Assignment
Go through the entries below and copy every line that holds the word "correct".

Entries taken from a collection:
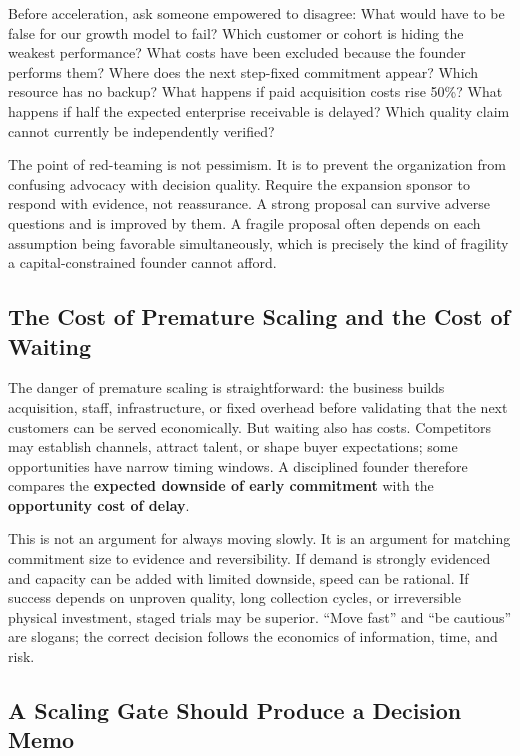 Before acceleration, ask someone empowered to disagree: What would have to be false for our growth model to fail? Which customer or cohort is hiding the weakest performance? What costs have been excluded because the founder performs them? Where does the next step-fixed commitment appear? Which resource has no backup? What happens if paid acquisition costs rise 50\%? What happens if half the expected enterprise receivable is delayed? Which quality claim cannot currently be independently verified?

The point of red-teaming is not pessimism. It is to prevent the organization from confusing advocacy with decision quality. Require the expansion sponsor to respond with evidence, not reassurance. A strong proposal can survive adverse questions and is improved by them. A fragile proposal often depends on each assumption being favorable simultaneously, which is precisely the kind of fragility a capital-constrained founder cannot afford.

\subsection{The Cost of Premature Scaling and the Cost of Waiting}
\label{sec:cost_of_premature_scaling_vs_waiting}

The danger of premature scaling is straightforward: the business builds acquisition, staff, infrastructure, or fixed overhead before validating that the next customers can be served economically. But waiting also has costs. Competitors may establish channels, attract talent, or shape buyer expectations; some opportunities have narrow timing windows. A disciplined founder therefore compares the \textbf{expected downside of early commitment} with the \textbf{opportunity cost of delay}.

This is not an argument for always moving slowly. It is an argument for matching commitment size to evidence and reversibility. If demand is strongly evidenced and capacity can be added with limited downside, speed can be rational. If success depends on unproven quality, long collection cycles, or irreversible physical investment, staged trials may be superior. ``Move fast'' and ``be cautious'' are slogans; the correct decision follows the economics of information, time, and risk.

\subsection{A Scaling Gate Should Produce a Decision Memo}
\label{sec:scaling_gate_decision_memo}

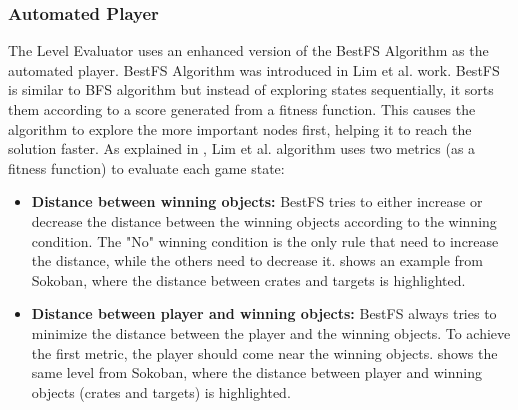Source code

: \subsubsection{Automated Player}
The Level Evaluator uses an enhanced version of the BestFS Algorithm as the automated player. BestFS Algorithm was introduced in Lim et al.\cite{puzzleScriptGeneration} work. BestFS is similar to BFS algorithm but instead of exploring states sequentially, it sorts them according to a score generated from a fitness function. This causes the algorithm to explore the more important nodes first, helping it to reach the solution faster. As explained in , Lim et al. algorithm uses two metrics (as a fitness function) to evaluate each game state:
\begin{itemize} \itemsep0pt \parskip0pt 
	\item \textbf{Distance between winning objects:} BestFS tries to either increase or decrease the distance between the winning objects according to the winning condition. The "No" winning condition is the only rule that need to increase the distance, while the others need to decrease it.  shows an example from Sokoban, where the distance between crates and targets is highlighted.
	\item \textbf{Distance between player and winning objects:} BestFS always tries to minimize the distance between the player and the winning objects. To achieve the first metric, the player should come near the winning objects.  shows the same level from Sokoban, where the distance between player and winning objects (crates and targets) is highlighted.
\end{itemize}

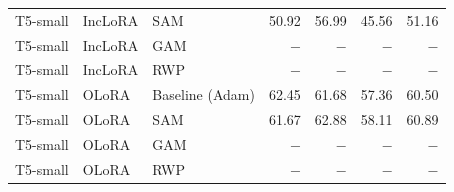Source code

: \begin{table}[ht]
\begin{tabular}{@{}l l l r r r r@{}}
T5-small & IncLoRA & SAM & 50.92 & 56.99 & 45.56 & 51.16 \\
T5-small & IncLoRA & GAM & $-$ & $-$ & $-$ & $-$ \\
T5-small & IncLoRA & RWP & $-$ & $-$ & $-$ & $-$ \\
\addlinespace[2pt]
T5-small & OLoRA & Baseline (Adam) & 62.45 & 61.68 & 57.36 & 60.50 \\
T5-small & OLoRA & SAM & 61.67 & 62.88 & 58.11 & 60.89 \\
T5-small & OLoRA & GAM & $-$ & $-$ & $-$ & $-$ \\
T5-small & OLoRA & RWP & $-$ & $-$ & $-$ & $-$ \\
\bottomrule
\end{tabular}
\end{table}
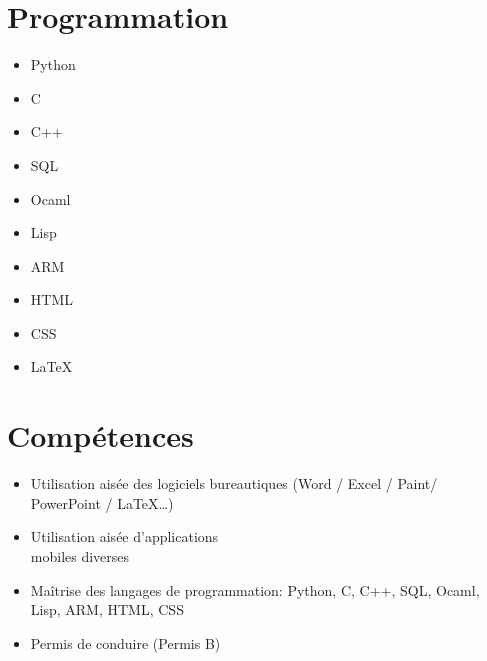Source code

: \documentclass[9pt, oneside, a4paper, titlepage]{extarticle}
\begin{document}
\begin{tcolorbox}
\begin{minipage}[t]{6.2cm}
\begin{spacing}{0.95}
\begin{tcolorbox}[grow to left by = 0.6cm, colback = gray!25, colframe = white]
                \section*{Programmation}
                \vspace*{0.2cm}
                \begin{multicols}{2}
                    \begin{itemize}
                        \item Python
                        \item C
                        \item C++
                        \item SQL
                        \item Ocaml
                        \columnbreak                    
                        \item Lisp
                        \item ARM
                        \item HTML
                        \item CSS
                        \item \LaTeX
                    \end{itemize}
                    \end{multicols}
                    \vspace*{0.2cm}
                \section*{Compétences}

                \begin{itemize}
                    \vspace*{0.2cm}
                    \item Utilisation aisée des logiciels bureautiques (Word / Excel / Paint/ \\PowerPoint / \LaTeX \ldots)
                    \vspace*{0.2cm}
                    \item Utilisation aisée d’applications \\mobiles diverses
                    \vspace*{0.2cm}
                    \item Maîtrise des langages de programmation: Python, C, C++, SQL, Ocaml, Lisp, ARM, HTML, CSS
                    \item Permis de conduire (Permis B)
                \end{itemize}



\end{tcolorbox}
\end{spacing}
\end{minipage}
\end{tcolorbox}
\end{document}
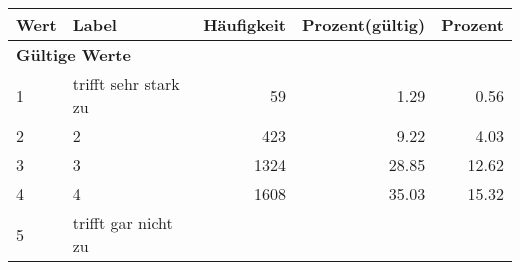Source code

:      \begin{longtable}{lXrrr}
     \toprule
     \textbf{Wert} & \textbf{Label} & \textbf{Häufigkeit} & \textbf{Prozent(gültig)} & \textbf{Prozent} \\
     \endhead
     \midrule
     \multicolumn{5}{l}{\textbf{Gültige Werte}}\\

     1 &
     \multicolumn{1}{X}{ trifft sehr stark zu   } &


       \num{59} &
       \num[round-mode=places,round-precision=2]{1.29} &
         \num[round-mode=places,round-precision=2]{0.56} \\

     2 &
     \multicolumn{1}{X}{ 2   } &


       \num{423} &
       \num[round-mode=places,round-precision=2]{9.22} &
         \num[round-mode=places,round-precision=2]{4.03} \\

     3 &
     \multicolumn{1}{X}{ 3   } &


       \num{1324} &
       \num[round-mode=places,round-precision=2]{28.85} &
         \num[round-mode=places,round-precision=2]{12.62} \\

     4 &
     \multicolumn{1}{X}{ 4   } &


       \num{1608} &
       \num[round-mode=places,round-precision=2]{35.03} &
         \num[round-mode=places,round-precision=2]{15.32} \\

     5 &
     \multicolumn{1}{X}{ trifft gar nicht zu   } &



\end{longtable}
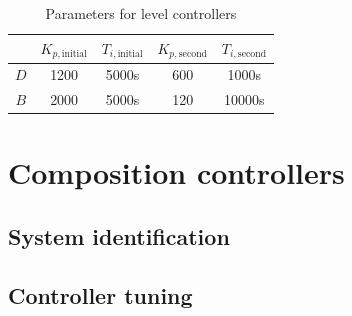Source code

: \documentclass[12pt]{article}
\begin{document}
\begin{table}[h]
\centering
\begin{tabular}{c | c | c | c | c}
 & $K_{p, \textrm{initial}}$ & $T_{i, \textrm{initial}}$ & $K_{p, \textrm{second}}$ & $T_{i, \textrm{second}}$\\ \hline
 $D$ & 1200 & 5000s & 600 & 1000s \\
 $B$ & 2000 & 5000s & 120 & 10000s
\end{tabular}
\caption{Parameters for level controllers}
\end{table}

\newpage
\section{Composition controllers}
\subsection{System identification}
\subsection{Controller tuning}
\end{document}
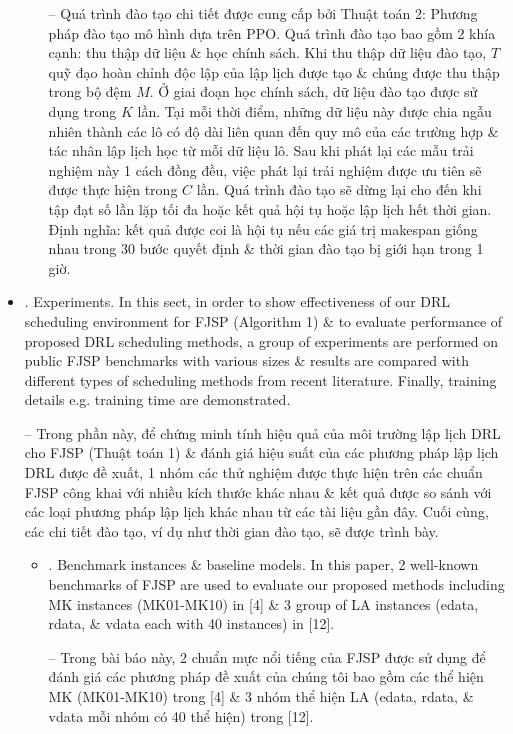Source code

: \documentclass{article}
\begin{document}
\begin{itemize}
\begin{itemize}
        -- Quá trình đào tạo chi tiết được cung cấp bởi {\sf Thuật toán 2: Phương pháp đào tạo mô hình dựa trên PPO}. Quá trình đào tạo bao gồm 2 khía cạnh: thu thập dữ liệu \& học chính sách. Khi thu thập dữ liệu đào tạo, $T$ quỹ đạo hoàn chỉnh độc lập của lập lịch được tạo \& chúng được thu thập trong bộ đệm $M$. Ở giai đoạn học chính sách, dữ liệu đào tạo được sử dụng trong $K$ lần. Tại mỗi thời điểm, những dữ liệu này được chia ngẫu nhiên thành các lô có độ dài liên quan đến quy mô của các trường hợp \& tác nhân lập lịch học từ mỗi dữ liệu lô. Sau khi phát lại các mẫu trải nghiệm này 1 cách đồng đều, việc phát lại trải nghiệm được ưu tiên sẽ được thực hiện trong $C$ lần. Quá trình đào tạo sẽ dừng lại cho đến khi tập đạt số lần lặp tối đa hoặc kết quả hội tụ hoặc lập lịch hết thời gian. Định nghĩa: kết quả được coi là hội tụ nếu các giá trị makespan giống nhau trong 30 bước quyết định \& thời gian đào tạo bị giới hạn trong 1 giờ.
    \end{itemize}
    \item {. Experiments.} In this sect, in order to show effectiveness of our DRL scheduling environment for FJSP (Algorithm 1) \& to evaluate performance of proposed DRL scheduling methods, a group of experiments are performed on public FJSP benchmarks with various sizes \& results are compared with different types of scheduling methods from recent literature. Finally, training details e.g. training time are demonstrated.

    -- Trong phần này, để chứng minh tính hiệu quả của môi trường lập lịch DRL cho FJSP (Thuật toán 1) \& đánh giá hiệu suất của các phương pháp lập lịch DRL được đề xuất, 1 nhóm các thử nghiệm được thực hiện trên các chuẩn FJSP công khai với nhiều kích thước khác nhau \& kết quả được so sánh với các loại phương pháp lập lịch khác nhau từ các tài liệu gần đây. Cuối cùng, các chi tiết đào tạo, ví dụ như thời gian đào tạo, sẽ được trình bày.
    \begin{itemize}
        \item {. Benchmark instances \& baseline models.} In this paper, 2 well-known benchmarks of FJSP are used to evaluate our proposed methods including MK instances (MK01-MK10) in [4] \& 3 group of LA instances (edata, rdata, \& vdata each with 40 instances) in [12].

        -- Trong bài báo này, 2 chuẩn mực nổi tiếng của FJSP được sử dụng để đánh giá các phương pháp đề xuất của chúng tôi bao gồm các thể hiện MK (MK01-MK10) trong [4] \& 3 nhóm thể hiện LA (edata, rdata, \& vdata mỗi nhóm có 40 thể hiện) trong [12].


\end{itemize}
\end{itemize}
\end{document}
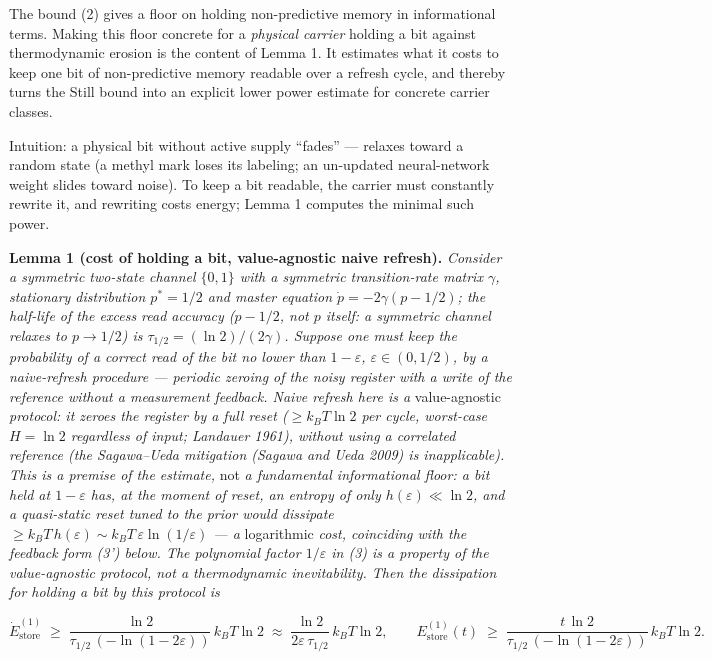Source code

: \documentclass[pdflatex,sn-mathphys-ay]{sn-jnl}
\begin{document}
The bound (2) gives a floor on holding non-predictive memory in informational terms. Making this floor concrete for a \emph{physical carrier} holding a bit against thermodynamic erosion is the content of Lemma 1. It estimates what it costs to keep one bit of non-predictive memory readable over a refresh cycle, and thereby turns the Still bound into an explicit lower power estimate for concrete carrier classes.



Intuition: a physical bit without active supply ``fades'' --- relaxes toward a random state (a methyl mark loses its labeling; an un-updated neural-network weight slides toward noise). To keep a bit readable, the carrier must constantly rewrite it, and rewriting costs energy; Lemma 1 computes the minimal such power.



\textbf{Lemma 1 (cost of holding a bit, value-agnostic naive refresh).} \emph{Consider a symmetric two-state channel \(\{0,1\}\) with a symmetric transition-rate matrix \(\gamma\), stationary distribution \(p^* = 1/2\) and master equation \(\dot p = -2\gamma(p - 1/2)\); the half-life of the excess read accuracy (\(p - 1/2\), not \(p\) itself: a symmetric channel relaxes to \(p \to 1/2\)) is \(\tau_{1/2} = (\ln 2)/(2\gamma)\). Suppose one must keep the probability of a correct read of the bit no lower than \(1 - \varepsilon\), \(\varepsilon \in (0, 1/2)\), by a naive-refresh procedure --- periodic zeroing of the noisy register with a write of the reference without a measurement feedback. Naive refresh here is a} value-agnostic \emph{protocol: it zeroes the register by a full reset (\(\ge k_B T \ln 2\) per cycle, worst-case \(H = \ln 2\) regardless of input; Landauer 1961), without using a correlated reference (the Sagawa--Ueda mitigation (Sagawa and Ueda 2009) is inapplicable). This is a premise of the estimate,} not \emph{a fundamental informational floor: a bit held at \(1-\varepsilon\) has, at the moment of reset, an entropy of only \(h(\varepsilon) \ll \ln 2\), and a quasi-static reset tuned to the prior would dissipate \(\ge k_B T\, h(\varepsilon) \sim k_B T\,\varepsilon\ln(1/\varepsilon)\) --- a} logarithmic \emph{cost, coinciding with the feedback form (3') below. The polynomial factor \(1/\varepsilon\) in (3) is a property of the value-agnostic protocol, not a thermodynamic inevitability. Then the dissipation for holding a bit by this protocol is}



\begin{equation}\dot E_{\text{store}}^{(1)} \;\ge\; \frac{\ln 2}{\tau_{1/2}\,(-\ln(1 - 2\varepsilon))}\, k_B T \ln 2 \;\approx\; \frac{\ln 2}{2\varepsilon\, \tau_{1/2}}\, k_B T \ln 2, \qquad E_{\text{store}}^{(1)}(t) \;\ge\; \frac{t\, \ln 2}{\tau_{1/2}\,(-\ln(1 - 2\varepsilon))}\, k_B T \ln 2. \tag{3}\end{equation}
\end{document}
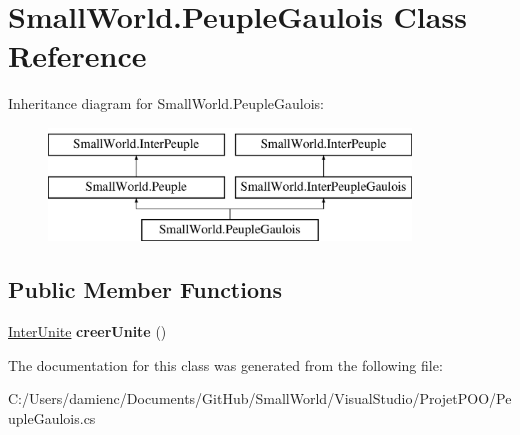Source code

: \hypertarget{class_small_world_1_1_peuple_gaulois}{\section{Small\-World.\-Peuple\-Gaulois Class Reference}
\label{class_small_world_1_1_peuple_gaulois}
}
Inheritance diagram for Small\-World.\-Peuple\-Gaulois\-:\begin{figure}[H]
\begin{center}
\leavevmode
\includegraphics[height=3.000000cm]{class_small_world_1_1_peuple_gaulois}
\end{center}
\end{figure}
\subsection*{Public Member Functions}
\begin{DoxyCompactItemize}
\item 
\hypertarget{class_small_world_1_1_peuple_gaulois_a7c83ef827cd0a3202425487f8911776e}{\hyperlink{interface_small_world_1_1_inter_unite}{Inter\-Unite} {\bfseries creer\-Unite} ()}\label{class_small_world_1_1_peuple_gaulois_a7c83ef827cd0a3202425487f8911776e}

\end{DoxyCompactItemize}


The documentation for this class was generated from the following file\-:\begin{DoxyCompactItemize}
\item 
C\-:/\-Users/damienc/\-Documents/\-Git\-Hub/\-Small\-World/\-Visual\-Studio/\-Projet\-P\-O\-O/Peuple\-Gaulois.\-cs\end{DoxyCompactItemize}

Task response
This is not an argument for always moving slowly. It is an argument for matching commitment size to evidence and reversibility. If demand is strongly evidenced and capacity can be added with limited downside, speed can be rational. If success depends on unproven quality, long collection cycles, or irreversible physical investment, staged trials may be superior. ``Move fast'' and ``be cautious'' are slogans; the correct decision follows the economics of information, time, and risk.
\textbf{Lemma 1 (cost of holding a bit, value-agnostic naive refresh).} \emph{Consider a symmetric two-state channel \(\{0,1\}\) with a symmetric transition-rate matrix \(\gamma\), stationary distribution \(p^* = 1/2\) and master equation \(\dot p = -2\gamma(p - 1/2)\); the half-life of the excess read accuracy (\(p - 1/2\), not \(p\) itself: a symmetric channel relaxes to \(p \to 1/2\)) is \(\tau_{1/2} = (\ln 2)/(2\gamma)\). Suppose one must keep the probability of a correct read of the bit no lower than \(1 - \varepsilon\), \(\varepsilon \in (0, 1/2)\), by a naive-refresh procedure --- periodic zeroing of the noisy register with a write of the reference without a measurement feedback. Naive refresh here is a} value-agnostic \emph{protocol: it zeroes the register by a full reset (\(\ge k_B T \ln 2\) per cycle, worst-case \(H = \ln 2\) regardless of input; Landauer 1961), without using a correlated reference (the Sagawa--Ueda mitigation (Sagawa and Ueda 2009) is inapplicable). This is a premise of the estimate,} not \emph{a fundamental informational floor: a bit held at \(1-\varepsilon\) has, at the moment of reset, an entropy of only \(h(\varepsilon) \ll \ln 2\), and a quasi-static reset tuned to the prior would dissipate \(\ge k_B T\, h(\varepsilon) \sim k_B T\,\varepsilon\ln(1/\varepsilon)\) --- a} logarithmic \emph{cost, coinciding with the feedback form (3') below. The polynomial factor \(1/\varepsilon\) in (3) is a property of the value-agnostic protocol, not a thermodynamic inevitability. Then the dissipation for holding a bit by this protocol is}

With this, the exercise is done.